▶ **Try it**
The reply is to be an exact repetition of the entries that follow, with each picture left out.

* * * *

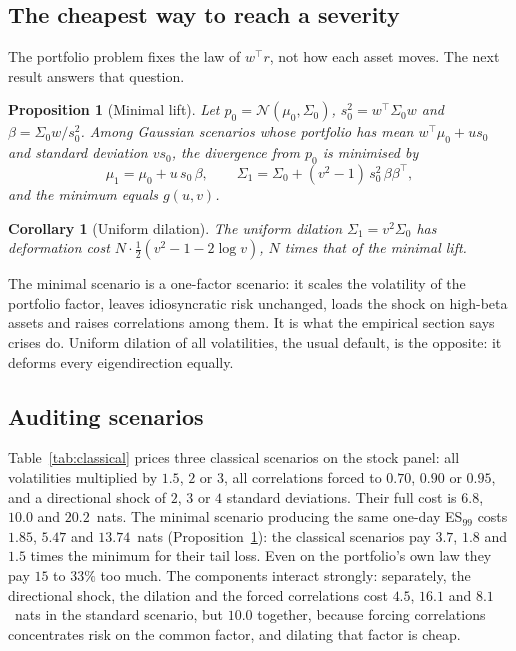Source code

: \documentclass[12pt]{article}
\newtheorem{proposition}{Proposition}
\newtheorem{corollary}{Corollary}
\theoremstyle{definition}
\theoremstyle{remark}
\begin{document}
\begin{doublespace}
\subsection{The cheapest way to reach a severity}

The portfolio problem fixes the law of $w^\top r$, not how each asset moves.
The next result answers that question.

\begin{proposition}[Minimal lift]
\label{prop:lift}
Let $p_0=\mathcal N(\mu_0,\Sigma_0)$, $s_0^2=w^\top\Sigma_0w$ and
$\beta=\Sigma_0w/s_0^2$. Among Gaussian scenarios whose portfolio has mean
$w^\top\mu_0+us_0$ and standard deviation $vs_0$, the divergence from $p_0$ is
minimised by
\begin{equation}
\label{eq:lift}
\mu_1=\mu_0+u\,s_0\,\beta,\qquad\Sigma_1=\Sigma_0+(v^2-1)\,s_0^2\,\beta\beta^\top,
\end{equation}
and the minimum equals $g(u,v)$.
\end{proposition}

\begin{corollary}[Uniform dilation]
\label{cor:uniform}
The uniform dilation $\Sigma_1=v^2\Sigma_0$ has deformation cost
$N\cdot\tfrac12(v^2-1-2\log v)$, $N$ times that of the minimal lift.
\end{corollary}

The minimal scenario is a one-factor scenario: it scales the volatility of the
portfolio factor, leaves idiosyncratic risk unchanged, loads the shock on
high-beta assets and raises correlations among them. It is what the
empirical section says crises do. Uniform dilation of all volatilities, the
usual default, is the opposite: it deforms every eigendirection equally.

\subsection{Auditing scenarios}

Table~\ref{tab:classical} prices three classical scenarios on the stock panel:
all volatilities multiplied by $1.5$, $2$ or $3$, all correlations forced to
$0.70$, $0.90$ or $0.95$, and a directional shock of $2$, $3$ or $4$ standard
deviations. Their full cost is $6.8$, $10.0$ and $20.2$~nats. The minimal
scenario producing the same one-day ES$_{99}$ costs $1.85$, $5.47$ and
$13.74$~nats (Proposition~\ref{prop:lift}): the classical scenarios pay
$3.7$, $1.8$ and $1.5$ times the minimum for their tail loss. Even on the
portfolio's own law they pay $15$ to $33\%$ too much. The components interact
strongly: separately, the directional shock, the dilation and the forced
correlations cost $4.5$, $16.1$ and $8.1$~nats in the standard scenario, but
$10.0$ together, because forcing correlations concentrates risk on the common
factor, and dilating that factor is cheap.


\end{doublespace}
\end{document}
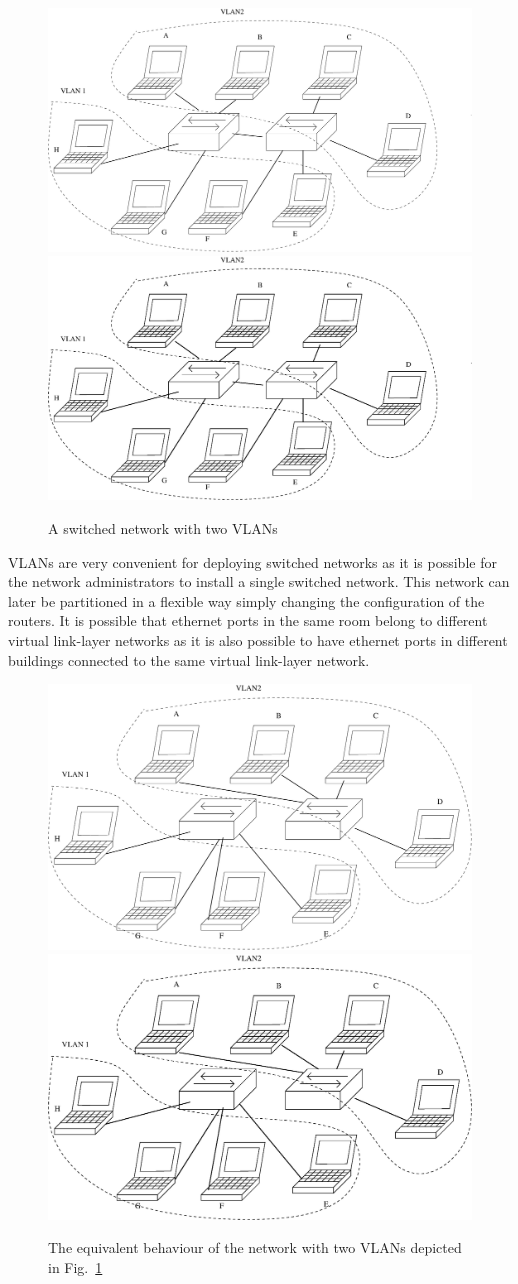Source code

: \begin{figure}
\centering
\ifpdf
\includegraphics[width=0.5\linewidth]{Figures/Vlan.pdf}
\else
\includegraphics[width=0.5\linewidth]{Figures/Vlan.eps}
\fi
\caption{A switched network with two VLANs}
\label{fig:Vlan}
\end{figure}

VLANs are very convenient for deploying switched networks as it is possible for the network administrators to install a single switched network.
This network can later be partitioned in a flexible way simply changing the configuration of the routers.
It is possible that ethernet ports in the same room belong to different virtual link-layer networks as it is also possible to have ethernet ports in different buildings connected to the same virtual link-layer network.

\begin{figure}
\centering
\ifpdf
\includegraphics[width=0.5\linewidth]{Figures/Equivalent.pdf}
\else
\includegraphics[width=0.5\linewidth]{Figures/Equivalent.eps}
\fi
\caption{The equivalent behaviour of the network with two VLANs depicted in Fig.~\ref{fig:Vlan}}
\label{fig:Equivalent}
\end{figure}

* * * *

▶ **Response box**
Source code

: \documentclass[12pt]{article}
\newtheorem{proposition}{Proposition}
\newtheorem{corollary}{Corollary}
\theoremstyle{definition}
\theoremstyle{remark}
\begin{document}
\begin{doublespace}
\subsection{The cheapest way to reach a severity}

The portfolio problem fixes the law of $w^\top r$, not how each asset moves.
The next result answers that question.

\begin{proposition}[Minimal lift]
\label{prop:lift}
Let $p_0=\mathcal N(\mu_0,\Sigma_0)$, $s_0^2=w^\top\Sigma_0w$ and
$\beta=\Sigma_0w/s_0^2$. Among Gaussian scenarios whose portfolio has mean
$w^\top\mu_0+us_0$ and standard deviation $vs_0$, the divergence from $p_0$ is
minimised by
\begin{equation}
\label{eq:lift}
\mu_1=\mu_0+u\,s_0\,\beta,\qquad\Sigma_1=\Sigma_0+(v^2-1)\,s_0^2\,\beta\beta^\top,
\end{equation}
and the minimum equals $g(u,v)$.
\end{proposition}

\begin{corollary}[Uniform dilation]
\label{cor:uniform}
The uniform dilation $\Sigma_1=v^2\Sigma_0$ has deformation cost
$N\cdot\tfrac12(v^2-1-2\log v)$, $N$ times that of the minimal lift.
\end{corollary}

The minimal scenario is a one-factor scenario: it scales the volatility of the
portfolio factor, leaves idiosyncratic risk unchanged, loads the shock on
high-beta assets and raises correlations among them. It is what the
empirical section says crises do. Uniform dilation of all volatilities, the
usual default, is the opposite: it deforms every eigendirection equally.

\subsection{Auditing scenarios}

Table~\ref{tab:classical} prices three classical scenarios on the stock panel:
all volatilities multiplied by $1.5$, $2$ or $3$, all correlations forced to
$0.70$, $0.90$ or $0.95$, and a directional shock of $2$, $3$ or $4$ standard
deviations. Their full cost is $6.8$, $10.0$ and $20.2$~nats. The minimal
scenario producing the same one-day ES$_{99}$ costs $1.85$, $5.47$ and
$13.74$~nats (Proposition~\ref{prop:lift}): the classical scenarios pay
$3.7$, $1.8$ and $1.5$ times the minimum for their tail loss. Even on the
portfolio's own law they pay $15$ to $33\%$ too much. The components interact
strongly: separately, the directional shock, the dilation and the forced
correlations cost $4.5$, $16.1$ and $8.1$~nats in the standard scenario, but
$10.0$ together, because forcing correlations concentrates risk on the common
factor, and dilating that factor is cheap.


\end{doublespace}
\end{document}
Source code

: \begin{figure}
\centering
\ifpdf
\includegraphics[width=0.5\linewidth]{Figures/Vlan.pdf}
\else
\includegraphics[width=0.5\linewidth]{Figures/Vlan.eps}
\fi
\caption{A switched network with two VLANs}
\label{fig:Vlan}
\end{figure}

VLANs are very convenient for deploying switched networks as it is possible for the network administrators to install a single switched network.
This network can later be partitioned in a flexible way simply changing the configuration of the routers.
It is possible that ethernet ports in the same room belong to different virtual link-layer networks as it is also possible to have ethernet ports in different buildings connected to the same virtual link-layer network.

\begin{figure}
\centering
\ifpdf
\includegraphics[width=0.5\linewidth]{Figures/Equivalent.pdf}
\else
\includegraphics[width=0.5\linewidth]{Figures/Equivalent.eps}
\fi
\caption{The equivalent behaviour of the network with two VLANs depicted in Fig.~\ref{fig:Vlan}}
\label{fig:Equivalent}
\end{figure}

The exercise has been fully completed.